Identification of a single P. aeruginosa library clone in E. coli LE392 expressing a 3-hydroxydecanoyl-specific UDP-GlcNAc acyltransferase. Assays of lysozyme-EDTA lysates of the individual colonies that were used to make pool G9 were carried out as described for Fig. 2. Only extracts of the E. coli strain harboring P. aeruginosa cosmid 1137 catalyzed 3-hydroxydecanoyl–ACP-dependent acylation of [α-³²P]UDP-GlcNAc.

FIG. 4

DNA sequence of the P. aeruginosa lpxA gene and its flanking regions. The predicted protein sequences of LpxA and of the N-terminal part of LpxB are indicated.

FIG. 5

Comparison of the amino acid sequences of P. aeruginosa and E. coli LpxA. The overall sequence identity is 54%, and the sequence similarity is 67%. The aliphatic residues that denote the beginning of each hexapeptide repeat are in bold print. The sequence has been arranged to indicate the stacking of the hexads on top of each other in the formation of the left-handed β-helix seen in the E. coli LpxA crystal structure (28). The positions of two loops (residues 72 to 83 and 102 to 108) that can be recognized as interruptions of the contiguous hexad repeats in the primary sequences are located in the same places in both enzymes. One hexad is truncated at the N terminus of Pseudomonas LpxA, and valine 171 of the last complete hexad of E. coli is replaced by serine (italicized) in Pseudomonas LpxA. The significance of these differences to the overall protein fold and acyl chain selectivity of the Pseudomonas enzyme remains to be established. PSEUD, P. aeruginosa; ECOLI, E. coli.

FIG. 6

Acyl-ACP specificity of Pseudomonas UDP-GlcNAc acyltransferase determined in cytosolic extracts of RO138/pGD3. Cells were grown to late log phase at 42°C in LB in the presence of ampicillin, and assays of supernatants centrifuged at 100,000 × g were performed at 30°C, as described in the Materials and Methods.

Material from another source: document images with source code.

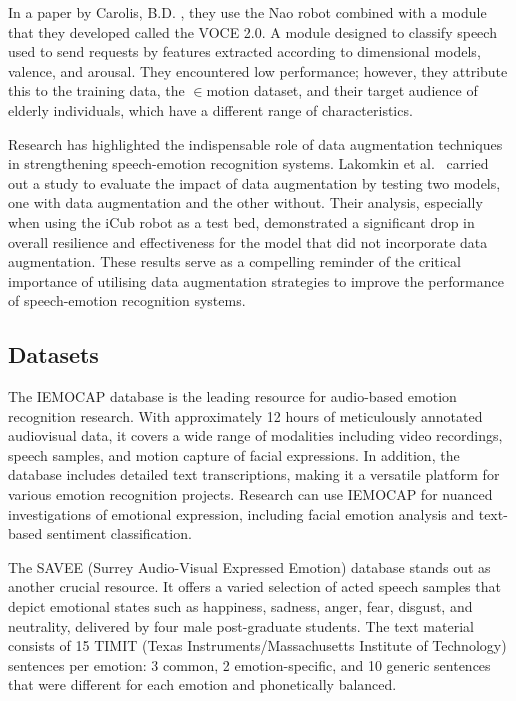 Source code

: In a paper by Carolis, B.D. \cite{Carolis2016-ig}, they use the Nao robot combined with a module that they developed called the VOCE 2.0. A module designed to classify speech used to send requests by features extracted according to dimensional models, valence, and arousal. They encountered low performance; however, they attribute this to the training data, the \begin{math} \in{} \end{math}motion dataset, and their target audience of elderly individuals, which have a different range of characteristics.

Research has highlighted the indispensable role of data augmentation techniques in strengthening speech-emotion recognition systems. Lakomkin et al.\ \cite{Lakomkin2018-ws} carried out a study to evaluate the impact of data augmentation by testing two models, one with data augmentation and the other without. Their analysis, especially when using the iCub robot as a test bed, demonstrated a significant drop in overall resilience and effectiveness for the model that did not incorporate data augmentation. These results serve as a compelling reminder of the critical importance of utilising data augmentation strategies to improve the performance of speech-emotion recognition systems.

\subsection{Datasets}

The IEMOCAP database \cite{Busso2008-qj} is the leading resource for audio-based emotion recognition research. With approximately 12 hours of meticulously annotated audiovisual data, it covers a wide range of modalities including video recordings, speech samples, and motion capture of facial expressions. In addition, the database includes detailed text transcriptions, making it a versatile platform for various emotion recognition projects. Research can use IEMOCAP for nuanced investigations of emotional expression, including facial emotion analysis and text-based sentiment classification.

The SAVEE (Surrey Audio-Visual Expressed Emotion) database \cite{HaqJackson_AVSP09} stands out as another crucial resource. It offers a varied selection of acted speech samples that depict emotional states such as happiness, sadness, anger, fear, disgust, and neutrality, delivered by four male post-graduate students. The text material consists of 15 TIMIT (Texas Instruments/Massachusetts Institute of Technology) sentences per emotion: 3 common, 2 emotion-specific, and 10 generic sentences that were different for each emotion and phonetically balanced.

The extract concentration was 0.1 mg/ml. Results at the 2- and 5-min time points are shown for each reaction.

FIG. 7

Mass spectrum of lipid A isolated from strain RO138 complemented at 42°C with pGD3. There is no peak at m/z 1,796 in the lipid A isolated from RO138/pGD3, demonstrating the absence of residual E. coli LpxA function in living cells under these conditions.